Here is the code we could use. I'd suggest to diff it one last time against ONanScottType. It also should probably start by a check for IsQuasiprimitive and error out otherwise, just like ONanScottType does.

# this code is a modified version of the ONanScottType function that is present in gap.
# modified by Luke Morgan
# I only modified the section where ASreg is allowed for quasiprimitive.

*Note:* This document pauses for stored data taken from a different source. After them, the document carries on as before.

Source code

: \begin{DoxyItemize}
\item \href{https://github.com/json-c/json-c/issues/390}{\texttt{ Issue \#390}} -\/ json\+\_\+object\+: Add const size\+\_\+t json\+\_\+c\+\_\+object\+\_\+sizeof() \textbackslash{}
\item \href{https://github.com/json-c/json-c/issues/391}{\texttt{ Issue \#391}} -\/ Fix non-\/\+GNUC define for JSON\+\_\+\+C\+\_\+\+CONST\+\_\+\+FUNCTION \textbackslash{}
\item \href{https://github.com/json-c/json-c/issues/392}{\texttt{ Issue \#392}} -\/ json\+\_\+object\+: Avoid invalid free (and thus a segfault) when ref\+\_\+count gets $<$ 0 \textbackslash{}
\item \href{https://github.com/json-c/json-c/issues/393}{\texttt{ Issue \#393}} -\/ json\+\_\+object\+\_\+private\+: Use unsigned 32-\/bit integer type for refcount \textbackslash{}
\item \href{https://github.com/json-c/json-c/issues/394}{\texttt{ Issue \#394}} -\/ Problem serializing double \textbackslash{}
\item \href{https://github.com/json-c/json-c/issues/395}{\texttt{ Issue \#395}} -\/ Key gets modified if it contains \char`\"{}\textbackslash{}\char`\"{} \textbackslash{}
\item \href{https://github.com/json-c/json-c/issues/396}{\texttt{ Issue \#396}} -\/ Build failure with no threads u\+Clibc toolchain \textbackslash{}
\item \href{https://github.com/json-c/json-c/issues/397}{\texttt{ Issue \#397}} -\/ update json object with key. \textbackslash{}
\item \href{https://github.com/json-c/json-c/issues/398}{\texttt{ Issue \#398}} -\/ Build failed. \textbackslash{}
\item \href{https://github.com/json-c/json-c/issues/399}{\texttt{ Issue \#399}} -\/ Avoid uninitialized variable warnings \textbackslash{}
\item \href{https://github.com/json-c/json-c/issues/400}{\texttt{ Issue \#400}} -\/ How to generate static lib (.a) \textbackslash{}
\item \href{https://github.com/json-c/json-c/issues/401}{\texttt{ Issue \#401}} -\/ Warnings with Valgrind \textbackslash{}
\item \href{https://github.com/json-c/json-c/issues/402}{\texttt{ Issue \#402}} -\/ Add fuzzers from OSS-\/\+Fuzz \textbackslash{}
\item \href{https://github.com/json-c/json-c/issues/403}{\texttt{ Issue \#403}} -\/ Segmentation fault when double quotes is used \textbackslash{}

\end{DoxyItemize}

PraegerONanScottType:=function(G)
local dom,s,cs,t,ts,o,m,stb;
  dom:=MovedPoints(G);
  s:=Socle(G);
  if IsAbelian(s) then
    return "HA";
  elif IsSimpleGroup(s) then
    return "AS";     # checks only if socle is simple, could be regular
  elif Length(dom)=Size(s) then
    return "TW";
  else
	# LM: now the socle is a non-abelian non-simple group
    # so the group now is of type 3 or 4. Next we determine a simple socle
    # factor and a direct product of all but one socle factor.
    # simple socle factor.

    # as default stab chain chooses pts lexicographically, this is likely a
    # stored stabilizer
    stb:=Stabilizer(s,SmallestMovedPoint(s));
    cs:=CompositionSeries(s);
    t:=cs[Length(cs)-1];   # t is one simple factor
    m:=cs[2];   # m is a T^k-1, t is in m by comp series construction

    # now test Dixon&Mortimer, p.126, Case 1: R1 (projection of pt. stab
    # onto one direct factor) is proper subgroup of T1.
    
    #if Size(ClosureSubgroup(m,stb))<Size(s) then
    # Since m is normal, this projection is a proper subgroup iff m does not
    # act transitively
    if not IsTransitive(m,dom) then
      return "PA"; # Product action of type 2 with transitive
    fi;

    #  Now we are in case 2, R1=T1. Group must be diagonal (3) or product
    #  action of diagonal with transitive (4). For diagonal case the point
    #  stabilizer must have the order of t, for product case it must be a
    #  power of the order of t
    if Size(stb)=Size(t) then # type 3
      # in the a case the socle is not minimal
      #if Size(NormalClosure(G,t))<Size(s) then
      if Length(Orbit(G,t))<Length(cs)-1 then # conjugates of t do not cover socle
	   return "HS";
      else
        return "SD";      # G has unique minimal normal subgroup
      fi;
    else
      # Same argument as for 3:
      #if Size(NormalClosure(G,t))<Size(s) then
      if Length(Orbit(G,t))<Length(cs)-1 then 
	return "HC";
      else
        return "CD";
      fi;
    fi;
  fi;

end;